Scale SERP experienced a minor incident on July 15, 2020 affecting API, lasting 3h 35m. The incident has been resolved; the full update timeline is below.
Affected components
Update timeline
- identified Jul 15, 2020, 06:30 AM UTC
We are working with our hosting partners to mitigate the effects of a DDOS attack on our infrastructure that started at 5.30am UTC. Service is now being restored. API endpoints are responding with increased latency at this time.
- monitoring Jul 15, 2020, 07:00 AM UTC
DDOS mitigation is ongoing. We continue to monitor the situation. API responses and Batches will process at a slower rate.
- monitoring Jul 15, 2020, 08:36 AM UTC
The platform is processing the Batch backlog generated during the incident (Batches are automatically paused during an incident and resume afterwards). We anticipate the backlog will be processed by 9:00 UTC. The real-time endpoints are functioning but with increased latency. We will post a post-mortem of the incident later today.
- monitoring Jul 15, 2020, 09:21 AM UTC
The Batch backlog has now been processed. Real-time endpoints should return to normal levels of latency in the next 45 minutes. For customers using the skip_on_incident request parameter requests will continue to gracefully fail until the incident is closed.
- monitoring Jul 15, 2020, 09:38 AM UTC
We continue to monitor for further issues having mitigated the effects of the earlier DDOS attack. We will post a root-cause analysis after the incident has closed.

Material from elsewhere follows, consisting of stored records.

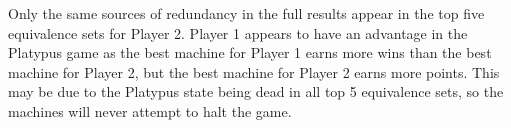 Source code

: Only the same sources of redundancy in the full results appear in the
top five equivalence sets for Player 2. Player 1 appears to have an advantage
in the Platypus game as the best machine for Player 1 earns more wins than
the best machine for Player 2, but the best machine for Player 2 earns
more points. This may be due to the Platypus state being dead in all top 5
equivalence sets, so the machines will never attempt to halt the game.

- resolved Jul 15, 2020, 10:06 AM UTC
This incident has been resolved.
- postmortem Jul 15, 2020, 10:06 AM UTC
We apologise for the interruption to service due to the DDOS attack earlier today. At c0530 UTC we were alerted via our DNS provider \(CloudFlare\) to a DDOS attack targeting our primary internet facing API endpoints. The attack peaked at over 65GB/s. We employ anti-DDOS measures on all internet-facing endpoints and these measures have been successful at defeating previous DDOS attacks however today’s incident involved the use of a customer APIKey that has been compromised \(i.e. was in the possession of the attacker\). The customer has since confirmed they were the subject of a hacking incident several days ago and this is likely how the attacker came to be in possession of their API key. Our anti-DDOS measures were less restrictive when faced with an authenticated request \(i.e. a request from a valid customer API key\). Due to the volume of traffic being received the services responsible for authenticating a customer API Keys \(authenticating and decrementing credits\) could not scale quickly enough and became overwhelmed. This resulted in slow responses from the API and timeouts. At c0700 UTC the affected API key was isolated and blocks put in place. During the time of the DDOS attack a significant backlog of Batches has built up. The platform resumed processing these and this was complete by c0930 UTC. We provisioned more resource to accommodate this load. During this time the real-time endpoints were serviced via a failover system and continued to experience longer response times. At c0930 the backlog had been processed and migration from the failover system to the live system was initiated on the real-time endpoints. To mitigate against a future recurrence we are implementing the following: 1. An option on the Dashboard to allow you to regenerate your API key in the event that it has been compromised \(in the meantime this can be requested via our support channels\). 2. Most robust anti-DDOS protections for authenticated requests and significantly more aggressive rate-limiting for suspected API key abuse. Once again we sincerely apologise for the disruption during this incident.